The danger is not in the greater observation but the control that the authorities try to exert in the name of national security over the outlets for the resulting information. Terrorism is a threat to democracy in many ways, not the least of which is that it causes us to behave undemocratically, and one of the scandals of the last three years is the way that this nation's news media have not held the administration accountable for fear of seeming "unpatriotic." In his book "War and the American Presidency," Arthur Schlesinger, Jr. outlines a compelling case that shows that dissent is patriotic, especially for this country, which was founded on it. If democracy has a future, and that's not something that we should take for granted, it will only be through the expression of dissent, something that has been woefully absent from our newspapers and television screens. Yet despite its extensive and obsessive attempts to control the flow of news, the Bush White House could not stop the images from Abu Ghraib nor from the disaster, both natural and man-made, of New Orleans. What it has done is to set up a climate of fear and suspicion that is affecting photographers and making it much more difficult for many of them to work. I hear more and more of instances of interference with photographers, by the police and other agencies, in the name of security, in which completely illegal restrictions are placed on their activities and about which they can do nothing.

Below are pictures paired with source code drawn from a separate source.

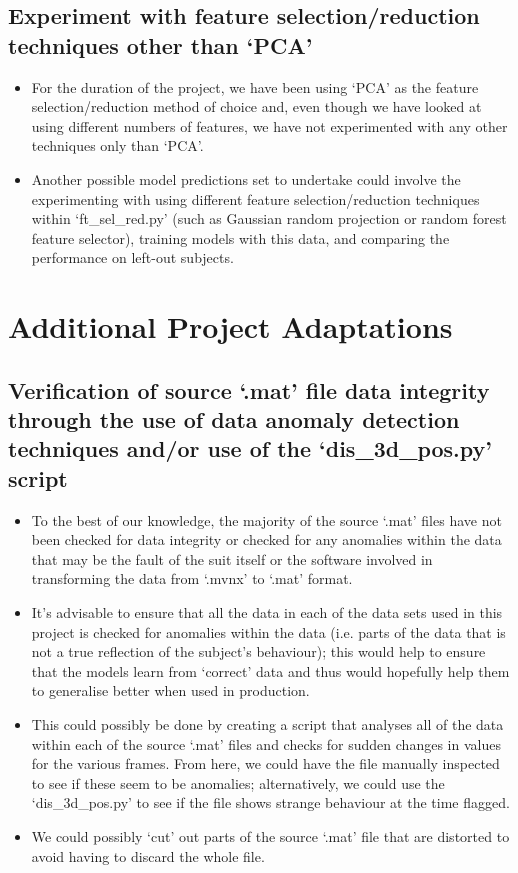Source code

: \documentclass[12pt,twoside]{report}
\begin{document}
\subsection{Experiment with feature selection/reduction techniques other than ‘PCA’}
\begin{itemize}
	\item For the duration of the project, we have been using ‘PCA’ as the feature selection/reduction method of choice and, even though we have looked at using different numbers of features, we have not experimented with any other techniques only than ‘PCA’.
	\item Another possible model predictions set to undertake could involve the experimenting with using different feature selection/reduction techniques within ‘ft\_sel\_red.py’ (such as Gaussian random projection or random forest feature selector), training models with this data, and comparing the performance on left-out subjects.
\end{itemize}



\section{Additional Project Adaptations}

\subsection{Verification of source ‘.mat’ file data integrity through the use of data anomaly detection techniques and/or use of the ‘dis\_3d\_pos.py’ script}
\begin{itemize}
	\item To the best of our knowledge, the majority of the source ‘.mat’ files have not been checked for data integrity or checked for any anomalies within the data that may be the fault of the suit itself or the software involved in transforming the data from ‘.mvnx’ to ‘.mat’ format.
	\item It’s advisable to ensure that all the data in each of the data sets used in this project is checked for anomalies within the data (i.e. parts of the data that is not a true reflection of the subject’s behaviour); this would help to ensure that the models learn from ‘correct’ data and thus would hopefully help them to generalise better when used in production.
	\item This could possibly be done by creating a script that analyses all of the data within each of the source ‘.mat’ files and checks for sudden changes in values for the various frames. From here, we could have the file manually inspected to see if these seem to be anomalies; alternatively, we could use the ‘dis\_3d\_pos.py’ to see if the file shows strange behaviour at the time flagged.
	\item We could possibly ‘cut’ out parts of the source ‘.mat’ file that are distorted to avoid having to discard the whole file.
\end{itemize}
\end{document}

Tyler Hicks recently gave a presentation of his powerful work on Katrina, and although the conditions under which he worked were gruesome, the total chaos had one advantage - no one told him that he couldn't photograph anywhere or anything. The attorney Nancy Wolff, who specializes in photographic issues, has a great piece of advice for photographers on dealing with overzealous law enforcement agents, and that is to carry as many supporting documents with you as you can when shooting on location. This should include such things as assignment letters, press credentials, even previously published work, anything that will show that you're exercising your First Amendment rights and not planning nefarious deeds. It's not a guarantee that those rights won't be violated, but it may well help.

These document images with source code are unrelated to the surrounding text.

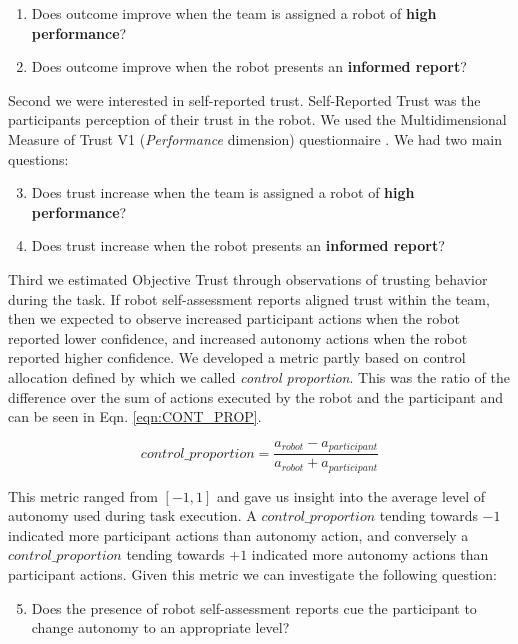 \documentclass[aaai]{article}
\begin{document}
\begin{enumerate}
\item Does outcome improve when the team is assigned a robot of \textbf{high performance}?
\item Does outcome improve when the robot presents an \textbf{informed report}?
\end{enumerate}

Second we were interested in self-reported trust. Self-Reported Trust was the participants perception of their trust in the robot. We used the Multidimensional Measure of Trust V1 (\textit{Performance} dimension) questionnaire \cite{mdmt_ullman}. We had two main questions:


\begin{enumerate}
\setcounter{enumi}{2}
\item Does trust increase when the team is assigned a robot of \textbf{high performance}?
\item Does trust increase when the robot presents an \textbf{informed report}?
\end{enumerate}

Third we estimated Objective Trust through observations of trusting behavior during the task. If robot self-assessment reports aligned trust within the team, then we expected to observe increased participant actions when the robot reported lower confidence, and increased autonomy actions when the robot reported higher confidence. We developed a metric partly based on control allocation defined by \cite{team_performance} which we called \textit{control proportion}. This was the ratio of the difference over the sum of actions executed by the robot and the participant and can be seen in Eqn. \ref{eqn:CONT_PROP}.

\begin{equation}
control\_proportion = \frac{a_{robot} - a_{participant}}{a_{robot}+a_{participant}}
\label{eqn:CONT_PROP}
\end{equation}

This metric ranged from $[-1,1]$ and gave us insight into the average level of autonomy used during task execution. A $control\_proportion$ tending towards $-1$ indicated more participant actions than autonomy action, and conversely a $control\_proportion$ tending towards $+1$ indicated more autonomy actions than participant actions. Given this metric we can investigate the following question:

\begin{enumerate}
\setcounter{enumi}{4}
\item Does the presence of robot self-assessment reports cue the participant to change autonomy to an appropriate level?
\end{enumerate}
\end{document}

All of us have experienced the dangers of endowing people with a little power, especially in the name of security, national or otherwise. Most of the stewards at the Labour Party Conference, all of whom are volunteers, are probably decent, well-meaning people. It's not actually the presence of the odd bully in their midst that's the most worrying aspect of the incident with Walter Wolfgang, but the fact that the organizers clearly wanted to suppress any protests about the war in Iraq during the conference. I am convinced that this is exactly the wrong way to deal with the threat that faces us, and that an even more open and transparent society, including government, is the most powerful weapon we have against the zealots who oppose us.

As we watch the Bush White House unravel, with all its dishonesty, deception and manipulation, we do not present to the world an image of democracy that many would wish to emulate.

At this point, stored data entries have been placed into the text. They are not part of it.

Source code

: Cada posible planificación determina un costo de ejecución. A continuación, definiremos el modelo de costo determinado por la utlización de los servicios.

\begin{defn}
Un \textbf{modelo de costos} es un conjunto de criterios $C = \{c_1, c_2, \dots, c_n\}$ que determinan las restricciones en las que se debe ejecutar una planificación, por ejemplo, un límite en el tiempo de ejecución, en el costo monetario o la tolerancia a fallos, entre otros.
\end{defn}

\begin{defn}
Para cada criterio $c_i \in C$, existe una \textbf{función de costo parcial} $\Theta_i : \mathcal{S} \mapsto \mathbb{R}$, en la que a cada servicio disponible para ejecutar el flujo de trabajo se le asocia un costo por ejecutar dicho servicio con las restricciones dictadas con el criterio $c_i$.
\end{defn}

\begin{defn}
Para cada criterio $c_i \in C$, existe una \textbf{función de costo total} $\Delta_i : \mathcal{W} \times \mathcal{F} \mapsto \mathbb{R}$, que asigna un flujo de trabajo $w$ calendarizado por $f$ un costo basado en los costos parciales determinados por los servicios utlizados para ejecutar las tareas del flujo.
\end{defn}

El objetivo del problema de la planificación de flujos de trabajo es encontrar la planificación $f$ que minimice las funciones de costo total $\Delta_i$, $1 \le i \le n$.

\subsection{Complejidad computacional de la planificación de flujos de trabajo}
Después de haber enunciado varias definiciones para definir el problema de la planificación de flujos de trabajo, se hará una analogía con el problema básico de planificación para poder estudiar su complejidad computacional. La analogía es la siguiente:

So the next time you see closed-circuit TV, a proud dad with a video camera, teenagers with their omnipresent cell phones, or one Japanese tourist photographing another Japanese tourist (what do you think they do with all those pictures?) be thankful that we live in an age of blanket visual communication that often lifts the veils from the darker corners of our society and ensures that the beating of retired school teachers in New Orleans will not go unwitnessed. Be thankful that as a photojournalist you are an important part of this process, and treat your camera as you would your American Express card - don't leave home without it.